START GIVEN INFORMATION
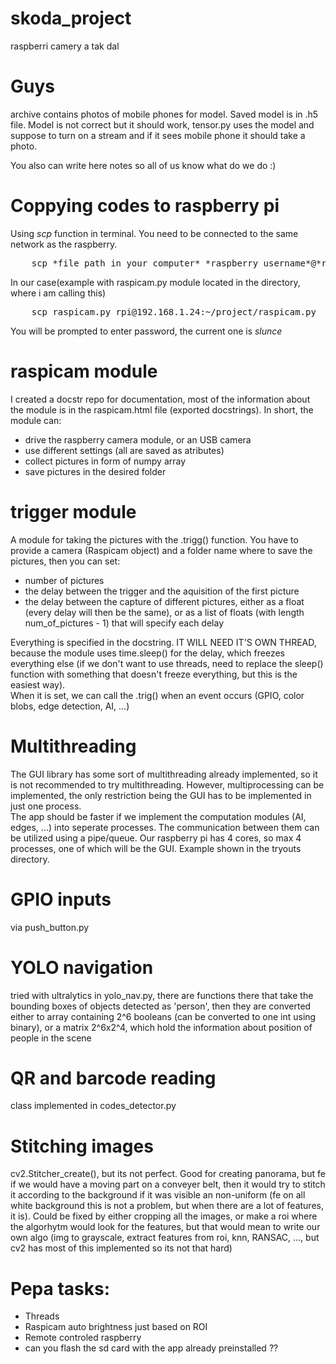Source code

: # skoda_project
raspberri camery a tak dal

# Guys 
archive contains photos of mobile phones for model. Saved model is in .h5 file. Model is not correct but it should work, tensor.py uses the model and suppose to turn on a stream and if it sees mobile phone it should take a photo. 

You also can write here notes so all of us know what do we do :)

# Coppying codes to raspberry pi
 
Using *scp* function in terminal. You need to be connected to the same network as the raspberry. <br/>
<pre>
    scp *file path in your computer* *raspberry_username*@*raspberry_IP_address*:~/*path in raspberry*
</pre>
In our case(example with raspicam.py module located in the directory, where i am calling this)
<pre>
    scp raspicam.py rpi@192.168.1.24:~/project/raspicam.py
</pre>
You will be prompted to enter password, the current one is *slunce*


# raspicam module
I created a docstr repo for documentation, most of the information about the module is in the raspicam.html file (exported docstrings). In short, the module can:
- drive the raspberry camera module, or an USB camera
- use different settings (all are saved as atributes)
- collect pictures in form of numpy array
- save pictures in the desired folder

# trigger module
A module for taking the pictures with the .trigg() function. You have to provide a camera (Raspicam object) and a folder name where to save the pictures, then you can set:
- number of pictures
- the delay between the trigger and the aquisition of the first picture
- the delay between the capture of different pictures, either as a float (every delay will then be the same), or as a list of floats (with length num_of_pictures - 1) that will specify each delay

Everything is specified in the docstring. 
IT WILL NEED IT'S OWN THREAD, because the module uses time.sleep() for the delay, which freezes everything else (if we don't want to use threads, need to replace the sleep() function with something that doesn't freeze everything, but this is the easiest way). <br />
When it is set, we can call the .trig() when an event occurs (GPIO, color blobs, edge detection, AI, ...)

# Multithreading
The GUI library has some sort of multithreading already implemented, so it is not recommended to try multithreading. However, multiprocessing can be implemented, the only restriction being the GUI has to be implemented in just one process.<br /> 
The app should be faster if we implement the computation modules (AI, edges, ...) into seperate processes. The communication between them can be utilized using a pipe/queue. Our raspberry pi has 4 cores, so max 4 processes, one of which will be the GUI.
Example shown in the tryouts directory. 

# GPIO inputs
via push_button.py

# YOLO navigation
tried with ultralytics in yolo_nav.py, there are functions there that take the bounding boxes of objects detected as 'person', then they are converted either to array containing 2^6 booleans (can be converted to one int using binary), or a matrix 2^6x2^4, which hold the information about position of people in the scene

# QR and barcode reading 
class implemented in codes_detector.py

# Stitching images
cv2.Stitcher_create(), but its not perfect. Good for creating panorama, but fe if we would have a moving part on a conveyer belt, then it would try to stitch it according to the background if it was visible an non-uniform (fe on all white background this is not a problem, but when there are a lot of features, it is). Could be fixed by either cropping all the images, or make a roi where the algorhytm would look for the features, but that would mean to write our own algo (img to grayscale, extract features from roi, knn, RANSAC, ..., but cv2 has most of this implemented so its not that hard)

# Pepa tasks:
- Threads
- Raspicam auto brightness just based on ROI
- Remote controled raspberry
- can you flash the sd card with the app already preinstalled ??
END GIVEN INFORMATION
START GIVEN INFORMATION
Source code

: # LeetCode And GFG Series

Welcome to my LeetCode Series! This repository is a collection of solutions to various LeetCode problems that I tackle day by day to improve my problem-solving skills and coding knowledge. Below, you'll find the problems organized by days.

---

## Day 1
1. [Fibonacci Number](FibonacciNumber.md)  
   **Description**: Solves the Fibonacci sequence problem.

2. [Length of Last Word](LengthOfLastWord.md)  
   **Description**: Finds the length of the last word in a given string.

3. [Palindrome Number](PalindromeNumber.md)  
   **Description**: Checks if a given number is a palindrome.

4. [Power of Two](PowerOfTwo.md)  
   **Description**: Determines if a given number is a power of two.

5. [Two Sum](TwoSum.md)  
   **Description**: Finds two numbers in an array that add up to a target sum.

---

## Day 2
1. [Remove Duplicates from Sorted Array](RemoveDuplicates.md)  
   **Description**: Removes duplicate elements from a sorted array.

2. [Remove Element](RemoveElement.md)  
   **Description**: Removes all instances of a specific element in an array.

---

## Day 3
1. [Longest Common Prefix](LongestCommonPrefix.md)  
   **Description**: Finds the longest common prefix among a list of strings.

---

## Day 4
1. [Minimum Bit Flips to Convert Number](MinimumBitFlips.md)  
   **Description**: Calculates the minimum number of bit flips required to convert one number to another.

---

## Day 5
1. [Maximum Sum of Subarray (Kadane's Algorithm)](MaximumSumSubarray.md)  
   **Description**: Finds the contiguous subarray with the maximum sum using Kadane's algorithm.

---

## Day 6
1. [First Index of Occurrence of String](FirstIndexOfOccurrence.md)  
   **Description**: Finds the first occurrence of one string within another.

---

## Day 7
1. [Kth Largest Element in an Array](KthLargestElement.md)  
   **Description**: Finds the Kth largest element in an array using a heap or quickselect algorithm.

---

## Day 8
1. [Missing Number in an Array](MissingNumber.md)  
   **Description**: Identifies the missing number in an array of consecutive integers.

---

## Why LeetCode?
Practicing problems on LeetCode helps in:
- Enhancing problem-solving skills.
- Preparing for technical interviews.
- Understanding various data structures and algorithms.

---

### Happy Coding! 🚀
END GIVEN INFORMATION
START GIVEN INFORMATION
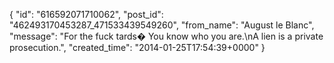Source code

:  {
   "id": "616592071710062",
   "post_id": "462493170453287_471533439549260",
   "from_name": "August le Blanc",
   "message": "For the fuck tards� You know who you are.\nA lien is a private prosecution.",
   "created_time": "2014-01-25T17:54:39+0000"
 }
END GIVEN INFORMATION
■ EXERCISE ■
Where the data above reaches the line holding "power of two.", begin printing, and stop after the line holding "1. [Longest Common". Each line must be reproduced exactly, with nothing else added.

■ EXERCISE ANSWER ■
   **Description**: Determines if a given number is a power of two.

5. [Two Sum](TwoSum.md)  
   **Description**: Finds two numbers in an array that add up to a target sum.

---

## Day 2
1. [Remove Duplicates from Sorted Array](RemoveDuplicates.md)  
   **Description**: Removes duplicate elements from a sorted array.

2. [Remove Element](RemoveElement.md)  
   **Description**: Removes all instances of a specific element in an array.

---

## Day 3
1. [Longest Common Prefix](LongestCommonPrefix.md)  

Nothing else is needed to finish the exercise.